What's purity for?

I’ve been thinking about functional purity lately, and I know Clojure is an impure functional language. So it got me thinking…

What do we lose by not being strictly pure?

At a practical level, what is strict purity used for? Things like… allows compiler optimization X, protects from race condition Y, etc…

And I’m talking about cases where IO and state is required. Delaying IO such with the IO Monad, or managing state behind a state Monad to maintain an intermediate purity. What’s the advantages of this?

Thanks

Strict purity of an entire language and system? I don’t know, except perhaps things where one reads one or more files of input, and writes one or more files of output, and then terminates.

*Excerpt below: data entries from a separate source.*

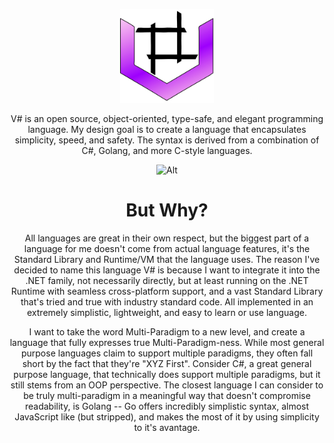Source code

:<!DOCTYPE html>
<html lang="en">
<div style="text-align:center">
    <p>
        <img src="media/logo%20(2).png" alt="V# Logo" width="150" height="150" /><br> 
    </p>
        <p>
            V# is an open source, object-oriented, type-safe, and elegant programming language. My design goal is to create a language that encapsulates simplicity, speed, and safety.
            The syntax is derived from a combination of C#, Golang, and more C-style languages.
        </p>

![Alt](https://repobeats.axiom.co/api/embed/6d8f47f3967c094a9ef2983c16f27733a996d835.svg "Repobeats Analytics Image")
        <h1>But Why?</h1>
        <p>
            All languages are great in their own respect, but the biggest part of a language for me doesn't come from actual
            language features, it's the Standard Library and Runtime/VM that the language uses. The reason I've decided to name
            this language V# is because I want to integrate it into the .NET family, not necessarily directly, but at least running
            on the .NET Runtime with seamless cross-platform support, and a vast Standard Library that's tried and true with industry
            standard code. All implemented in an extremely simplistic, lightweight, and easy to learn or use language.
        </p>
        <p>
            I want to take the word Multi-Paradigm to a new level, and create a language that fully expresses true Multi-Paradigm-ness.
            While most general purpose languages claim to support multiple paradigms, they often fall short by the fact that they're "XYZ First".
            Consider C#, a great general purpose language, that technically does support multiple paradigms, but it still stems from an OOP perspective.
            The closest language I can consider to be truly multi-paradigm in a meaningful way that doesn't compromise readability, is Golang --
            Go offers incredibly simplistic syntax, almost JavaScript like (but stripped), and makes the most of it by using simplicity to it's avantage. 
        </p>
</div>
</html>

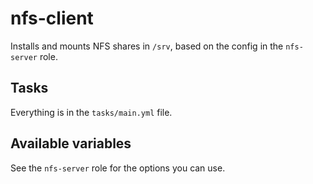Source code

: # nfs-client

Installs and mounts NFS shares in `/srv`, based on the config in the
`nfs-server` role.

## Tasks

Everything is in the `tasks/main.yml` file.

## Available variables

See the `nfs-server` role for the options you can use.
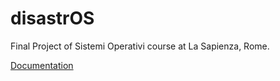 # disastrOS

Final Project of Sistemi Operativi course at La Sapienza, Rome.

[Documentation](relazione_prog_SO.pdf)
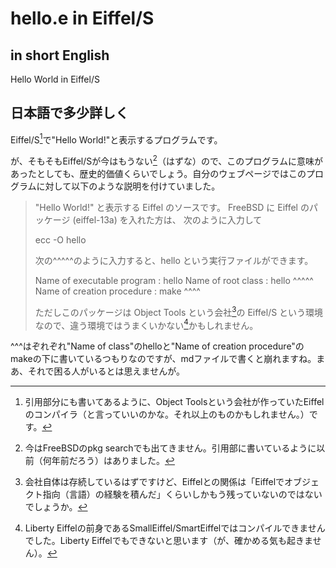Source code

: # hello.e in  Eiffel/S

## in short English
Hello World in Eiffel/S

## 日本語で多少詳しく
Eiffel/S[^eiffels]で"Hello World!"と表示するプログラムです。

が、そもそもEiffel/Sが今はもうない[^pkgsearch]（はずな）ので、このプログラムに意味があったとしても、歴史的価値くらいでしょう。自分のウェブページではこのプログラムに対して以下のような説明を付けていました。
> "Hello World!" と表示する Eiffel のソースです。 FreeBSD に Eiffel のパッケージ (eiffel-13a) を入れた方は、 次のように入力して
> 
> ecc -O hello
> 
> 次の^^^^^のように入力すると、hello という実行ファイルができます。
> 
> Name of executable program : hello
> Name of root class         : hello
>                              ^^^^^
> Name of creation procedure : make
>                              ^^^^
> 
> ただしこのパッケージは Object Tools という会社[^OT]の Eiffel/S という環境なので、違う環境ではうまくいかない[^dontwork]かもしれません。

^^^はぞれぞれ"Name of class"のhelloと"Name of creation procedure"のmakeの下に書いているつもりなのですが、mdファイルで書くと崩れますね。まあ、それで困る人がいるとは思えませんが。

[^eiffels]: 引用部分にも書いてあるように、Object Toolsという会社が作っていたEiffelのコンパイラ（と言っていいのかな。それ以上のものかもしれません。）です。
[^pkgsearch]: 今はFreeBSDのpkg searchでも出てきません。引用部に書いているように以前（何年前だろう）はありました。
[^OT]: 会社自体は存続しているはずですけど、Eiffelとの関係は「Eiffelでオブジェクト指向（言語）の経験を積んだ」くらいしかもう残っていないのではないでしょうか。
[^dontwork]: Liberty Eiffelの前身であるSmallEiffel/SmartEiffelではコンパイルできませんでした。Liberty Eiffelでもできないと思います（が、確かめる気も起きません）。
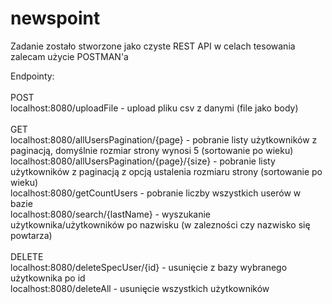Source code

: # newspoint

Zadanie zostało stworzone jako czyste REST API w celach tesowania zalecam użycie POSTMAN'a 

Endpointy: <br />
<br />
POST<br />
localhost:8080/uploadFile - upload pliku csv z danymi (file jako body)<br />
<br />
GET<br />
localhost:8080/allUsersPagination/{page} - pobranie listy użytkowników z paginacją, domyślnie rozmiar strony wynosi 5 (sortowanie po wieku)<br />
localhost:8080/allUsersPagination/{page}/{size} - pobranie listy użytkowników z paginacją z opcją ustalenia rozmiaru strony (sortowanie po wieku)<br />
localhost:8080/getCountUsers - pobranie liczby wszystkich userów w bazie <br />
localhost:8080/search/{lastName} - wyszukanie użytkownika/użytkowników po nazwisku (w zalezności czy nazwisko się powtarza)<br />
<br />
DELETE<br />
localhost:8080/deleteSpecUser/{id} - usunięcie z bazy wybranego użytkownika po id <br />
localhost:8080/deleteAll - usunięcie wszystkich użytkowników <br />
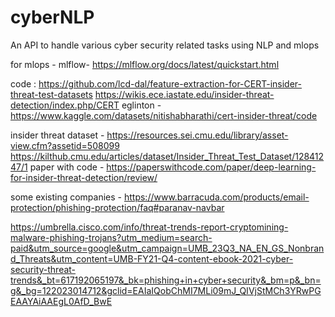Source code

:# cyberNLP
An API to handle various cyber security related tasks using NLP and mlops

for mlops - mlflow- https://mlflow.org/docs/latest/quickstart.html

code :
https://github.com/lcd-dal/feature-extraction-for-CERT-insider-threat-test-datasets
https://wikis.ece.iastate.edu/insider-threat-detection/index.php/CERT
eglinton - https://www.kaggle.com/datasets/nitishabharathi/cert-insider-threat/code

insider threat dataset - https://resources.sei.cmu.edu/library/asset-view.cfm?assetid=508099
https://kilthub.cmu.edu/articles/dataset/Insider_Threat_Test_Dataset/12841247/1
paper with code - https://paperswithcode.com/paper/deep-learning-for-insider-threat-detection/review/


some existing companies - https://www.barracuda.com/products/email-protection/phishing-protection/faq#paranav-navbar

https://umbrella.cisco.com/info/threat-trends-report-cryptomining-malware-phishing-trojans?utm_medium=search-paid&utm_source=google&utm_campaign=UMB_23Q3_NA_EN_GS_Nonbrand_Threats&utm_content=UMB-FY21-Q4-content-ebook-2021-cyber-security-threat-trends&_bt=617192065197&_bk=phishing+in+cyber+security&_bm=p&_bn=g&_bg=122023014712&gclid=EAIaIQobChMI7MLi09mJ_QIVjStMCh3YRwPGEAAYAiAAEgL0AfD_BwE



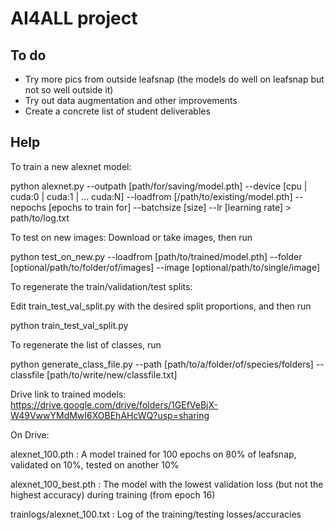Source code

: # AI4ALL project

## To do
- Try more pics from outside leafsnap (the models do well on leafsnap but not so well outside it)
- Try out data augmentation and other improvements
- Create a concrete list of student deliverables

## Help
To train a new alexnet model:

python alexnet.py --outpath [path/for/saving/model.pth] --device [cpu | cuda:0 | cuda:1 | ... cuda:N] --loadfrom [/path/to/existing/model.pth] --nepochs [epochs to train for] --batchsize [size] --lr [learning rate] > path/to/log.txt

To test on new images:
Download or take images, then run

python test_on_new.py --loadfrom [path/to/trained/model.pth] --folder [optional/path/to/folder/of/images] --image [optional/path/to/single/image]

To regenerate the train/validation/test splits:

Edit train_test_val_split.py with the desired split proportions, and then run

python train_test_val_split.py

To regenerate the list of classes, run

python generate_class_file.py --path [path/to/a/folder/of/species/folders] --classfile [path/to/write/new/classfile.txt]


Drive link to trained models: https://drive.google.com/drive/folders/1GEfVeBjX-W49VwwYMdMwI6XOBEhAHcWQ?usp=sharing

On Drive:

alexnet_100.pth : A model trained for 100 epochs on 80% of leafsnap, validated on 10%, tested on another 10%

alexnet_100_best.pth : The model with the lowest validation loss (but not the highest accuracy) during training (from epoch 16)

trainlogs/alexnet_100.txt : Log of the training/testing losses/accuracies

For Clojure and pretty much all programming languages, purity is good for easier reasoning and testing for the parts of your program that consist of pure functions.

Ya, I’m talking about strict purity. Like what is gained by encapsulating IO in an IO Monad, or by enforcing uniqueness types for IO, and other such things.

Beyond the ideological can we achieve a fully strict language, does it have any real concrete benefits?

It seems best to ask an audience of those convinced of the benefits of a language that makes side effects much more restricted, e.g. Haskell. You might find such people willing to discuss it on lambda-the-ultimate.org, or a Haskell Subreddit, perhaps.

Functional purity is a means to an end… in Haskell that end is is strict mathematical reasoning at the cost of some cognitive effort, In Clojure it is all about reducing the cognitive effort itself, so you can focus on the actual problem. Eric Normand has a nice categorization in his book “A theory of Functional Programming” that he’s currently writing.

He defines three fundamental building blocks of (functional) programming languages: data, functions and actions. Data is obviously the most simple thing, just values and their structure. Functions are, well, pure functions. Actions are functions where the outcome depends on one of two things: When they are run or how often they are run.

Actions (the impure part) have a tendency to “pollute” other parts of the program. If I have a function that e.g. reads a value from a database at any point, it automatically turns that function into an action, making it much harder to test and reason about. Thus, actions should be pushed “as far out” as possible in your program, so you can maximize the part of your program you can easily reason about.
But in the end, of course, every meaningful program needs to interact with the outside world. It’s just a matter of big the portion of the program is that is “protected” from the action’s polluting effect. Different languages offer different mechanisms for this, but there is no “entirely pure” language, just different techniques to constrain impurity.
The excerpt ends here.